╭─ Exercise input

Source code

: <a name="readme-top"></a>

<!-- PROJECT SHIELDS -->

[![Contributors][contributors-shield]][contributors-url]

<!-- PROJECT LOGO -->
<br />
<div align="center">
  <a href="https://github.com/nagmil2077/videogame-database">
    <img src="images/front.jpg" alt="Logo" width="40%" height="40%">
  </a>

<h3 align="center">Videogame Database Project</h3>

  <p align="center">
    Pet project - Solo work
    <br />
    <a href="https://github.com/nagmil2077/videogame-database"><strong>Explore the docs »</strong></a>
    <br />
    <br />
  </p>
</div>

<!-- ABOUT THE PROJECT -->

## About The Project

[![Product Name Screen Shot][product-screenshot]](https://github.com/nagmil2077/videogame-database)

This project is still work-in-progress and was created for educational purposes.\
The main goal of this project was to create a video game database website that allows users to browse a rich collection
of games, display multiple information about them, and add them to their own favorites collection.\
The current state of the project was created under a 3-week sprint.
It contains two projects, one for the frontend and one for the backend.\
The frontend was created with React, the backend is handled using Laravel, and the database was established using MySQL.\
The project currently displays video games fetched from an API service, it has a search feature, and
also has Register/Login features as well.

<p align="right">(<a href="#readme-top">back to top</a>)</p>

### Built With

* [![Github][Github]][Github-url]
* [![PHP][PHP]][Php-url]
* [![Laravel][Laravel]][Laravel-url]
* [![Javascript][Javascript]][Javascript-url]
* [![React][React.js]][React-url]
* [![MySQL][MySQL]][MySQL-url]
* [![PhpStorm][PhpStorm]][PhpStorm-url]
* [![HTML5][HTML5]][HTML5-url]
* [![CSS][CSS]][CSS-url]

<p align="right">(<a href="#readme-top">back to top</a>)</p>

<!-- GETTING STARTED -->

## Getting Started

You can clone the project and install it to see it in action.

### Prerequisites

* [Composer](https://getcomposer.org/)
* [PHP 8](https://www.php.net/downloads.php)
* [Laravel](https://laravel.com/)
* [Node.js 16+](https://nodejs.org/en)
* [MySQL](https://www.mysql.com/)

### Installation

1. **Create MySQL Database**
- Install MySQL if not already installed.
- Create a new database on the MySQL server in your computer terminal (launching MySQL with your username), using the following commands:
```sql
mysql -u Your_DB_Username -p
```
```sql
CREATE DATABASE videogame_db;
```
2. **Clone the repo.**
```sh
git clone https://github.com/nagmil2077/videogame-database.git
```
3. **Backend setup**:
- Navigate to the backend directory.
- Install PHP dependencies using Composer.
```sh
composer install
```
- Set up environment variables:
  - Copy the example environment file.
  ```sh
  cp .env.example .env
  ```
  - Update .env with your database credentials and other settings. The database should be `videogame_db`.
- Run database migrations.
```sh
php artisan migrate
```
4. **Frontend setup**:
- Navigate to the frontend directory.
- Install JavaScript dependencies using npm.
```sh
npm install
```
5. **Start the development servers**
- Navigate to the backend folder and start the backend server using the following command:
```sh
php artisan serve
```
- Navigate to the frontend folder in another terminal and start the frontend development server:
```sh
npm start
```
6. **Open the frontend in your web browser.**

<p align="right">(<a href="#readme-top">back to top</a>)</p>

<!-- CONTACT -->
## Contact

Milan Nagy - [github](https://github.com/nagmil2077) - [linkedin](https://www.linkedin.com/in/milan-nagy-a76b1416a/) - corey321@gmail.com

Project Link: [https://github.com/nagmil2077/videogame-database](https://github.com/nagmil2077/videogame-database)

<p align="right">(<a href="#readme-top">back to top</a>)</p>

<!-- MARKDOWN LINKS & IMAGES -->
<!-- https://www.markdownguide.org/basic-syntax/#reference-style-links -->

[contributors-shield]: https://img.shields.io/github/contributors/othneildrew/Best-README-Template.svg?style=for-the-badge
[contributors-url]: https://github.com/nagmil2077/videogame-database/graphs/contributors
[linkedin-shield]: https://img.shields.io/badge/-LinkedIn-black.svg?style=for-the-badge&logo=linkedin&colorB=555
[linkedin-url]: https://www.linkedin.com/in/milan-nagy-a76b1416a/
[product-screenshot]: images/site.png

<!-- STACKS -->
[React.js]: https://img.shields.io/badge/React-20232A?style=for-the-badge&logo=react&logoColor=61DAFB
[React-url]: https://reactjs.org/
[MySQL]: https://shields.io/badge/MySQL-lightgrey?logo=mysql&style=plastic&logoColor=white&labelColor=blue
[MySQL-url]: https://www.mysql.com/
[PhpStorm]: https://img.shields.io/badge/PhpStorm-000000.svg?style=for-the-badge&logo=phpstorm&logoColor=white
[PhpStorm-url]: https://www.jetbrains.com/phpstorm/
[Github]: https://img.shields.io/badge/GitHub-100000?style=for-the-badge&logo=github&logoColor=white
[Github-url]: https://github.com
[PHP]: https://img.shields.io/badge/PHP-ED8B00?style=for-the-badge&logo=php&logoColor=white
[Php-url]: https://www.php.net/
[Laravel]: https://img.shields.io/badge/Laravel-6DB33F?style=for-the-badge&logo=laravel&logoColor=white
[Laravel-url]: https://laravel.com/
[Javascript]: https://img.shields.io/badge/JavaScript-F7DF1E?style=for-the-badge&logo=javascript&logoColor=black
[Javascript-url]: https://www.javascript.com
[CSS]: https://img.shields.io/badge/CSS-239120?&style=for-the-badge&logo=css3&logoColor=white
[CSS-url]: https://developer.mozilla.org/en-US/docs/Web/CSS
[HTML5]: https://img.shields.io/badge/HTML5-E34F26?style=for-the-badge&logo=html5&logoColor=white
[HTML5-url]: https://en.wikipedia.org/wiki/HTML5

╰─

Brief: Nothing in the data may differ; print all of it exactly as written.

Finished task:
Source code

: <a name="readme-top"></a>

<!-- PROJECT SHIELDS -->

[![Contributors][contributors-shield]][contributors-url]

<!-- PROJECT LOGO -->
<br />
<div align="center">
  <a href="https://github.com/nagmil2077/videogame-database">
    <img src="images/front.jpg" alt="Logo" width="40%" height="40%">
  </a>

<h3 align="center">Videogame Database Project</h3>

  <p align="center">
    Pet project - Solo work
    <br />
    <a href="https://github.com/nagmil2077/videogame-database"><strong>Explore the docs »</strong></a>
    <br />
    <br />
  </p>
</div>

<!-- ABOUT THE PROJECT -->

## About The Project

[![Product Name Screen Shot][product-screenshot]](https://github.com/nagmil2077/videogame-database)

This project is still work-in-progress and was created for educational purposes.\
The main goal of this project was to create a video game database website that allows users to browse a rich collection
of games, display multiple information about them, and add them to their own favorites collection.\
The current state of the project was created under a 3-week sprint.
It contains two projects, one for the frontend and one for the backend.\
The frontend was created with React, the backend is handled using Laravel, and the database was established using MySQL.\
The project currently displays video games fetched from an API service, it has a search feature, and
also has Register/Login features as well.

<p align="right">(<a href="#readme-top">back to top</a>)</p>

### Built With

* [![Github][Github]][Github-url]
* [![PHP][PHP]][Php-url]
* [![Laravel][Laravel]][Laravel-url]
* [![Javascript][Javascript]][Javascript-url]
* [![React][React.js]][React-url]
* [![MySQL][MySQL]][MySQL-url]
* [![PhpStorm][PhpStorm]][PhpStorm-url]
* [![HTML5][HTML5]][HTML5-url]
* [![CSS][CSS]][CSS-url]

<p align="right">(<a href="#readme-top">back to top</a>)</p>

<!-- GETTING STARTED -->

## Getting Started

You can clone the project and install it to see it in action.

### Prerequisites

* [Composer](https://getcomposer.org/)
* [PHP 8](https://www.php.net/downloads.php)
* [Laravel](https://laravel.com/)
* [Node.js 16+](https://nodejs.org/en)
* [MySQL](https://www.mysql.com/)

### Installation

1. **Create MySQL Database**
- Install MySQL if not already installed.
- Create a new database on the MySQL server in your computer terminal (launching MySQL with your username), using the following commands:
```sql
mysql -u Your_DB_Username -p
```
```sql
CREATE DATABASE videogame_db;
```
2. **Clone the repo.**
```sh
git clone https://github.com/nagmil2077/videogame-database.git
```
3. **Backend setup**:
- Navigate to the backend directory.
- Install PHP dependencies using Composer.
```sh
composer install
```
- Set up environment variables:
  - Copy the example environment file.
  ```sh
  cp .env.example .env
  ```
  - Update .env with your database credentials and other settings. The database should be `videogame_db`.
- Run database migrations.
```sh
php artisan migrate
```
4. **Frontend setup**:
- Navigate to the frontend directory.
- Install JavaScript dependencies using npm.
```sh
npm install
```
5. **Start the development servers**
- Navigate to the backend folder and start the backend server using the following command:
```sh
php artisan serve
```
- Navigate to the frontend folder in another terminal and start the frontend development server:
```sh
npm start
```
6. **Open the frontend in your web browser.**

<p align="right">(<a href="#readme-top">back to top</a>)</p>

<!-- CONTACT -->
## Contact

Milan Nagy - [github](https://github.com/nagmil2077) - [linkedin](https://www.linkedin.com/in/milan-nagy-a76b1416a/) - corey321@gmail.com

Project Link: [https://github.com/nagmil2077/videogame-database](https://github.com/nagmil2077/videogame-database)

<p align="right">(<a href="#readme-top">back to top</a>)</p>

<!-- MARKDOWN LINKS & IMAGES -->
<!-- https://www.markdownguide.org/basic-syntax/#reference-style-links -->

[contributors-shield]: https://img.shields.io/github/contributors/othneildrew/Best-README-Template.svg?style=for-the-badge
[contributors-url]: https://github.com/nagmil2077/videogame-database/graphs/contributors
[linkedin-shield]: https://img.shields.io/badge/-LinkedIn-black.svg?style=for-the-badge&logo=linkedin&colorB=555
[linkedin-url]: https://www.linkedin.com/in/milan-nagy-a76b1416a/
[product-screenshot]: images/site.png

<!-- STACKS -->
[React.js]: https://img.shields.io/badge/React-20232A?style=for-the-badge&logo=react&logoColor=61DAFB
[React-url]: https://reactjs.org/
[MySQL]: https://shields.io/badge/MySQL-lightgrey?logo=mysql&style=plastic&logoColor=white&labelColor=blue
[MySQL-url]: https://www.mysql.com/
[PhpStorm]: https://img.shields.io/badge/PhpStorm-000000.svg?style=for-the-badge&logo=phpstorm&logoColor=white
[PhpStorm-url]: https://www.jetbrains.com/phpstorm/
[Github]: https://img.shields.io/badge/GitHub-100000?style=for-the-badge&logo=github&logoColor=white
[Github-url]: https://github.com
[PHP]: https://img.shields.io/badge/PHP-ED8B00?style=for-the-badge&logo=php&logoColor=white
[Php-url]: https://www.php.net/
[Laravel]: https://img.shields.io/badge/Laravel-6DB33F?style=for-the-badge&logo=laravel&logoColor=white
[Laravel-url]: https://laravel.com/
[Javascript]: https://img.shields.io/badge/JavaScript-F7DF1E?style=for-the-badge&logo=javascript&logoColor=black
[Javascript-url]: https://www.javascript.com
[CSS]: https://img.shields.io/badge/CSS-239120?&style=for-the-badge&logo=css3&logoColor=white
[CSS-url]: https://developer.mozilla.org/en-US/docs/Web/CSS
[HTML5]: https://img.shields.io/badge/HTML5-E34F26?style=for-the-badge&logo=html5&logoColor=white
[HTML5-url]: https://en.wikipedia.org/wiki/HTML5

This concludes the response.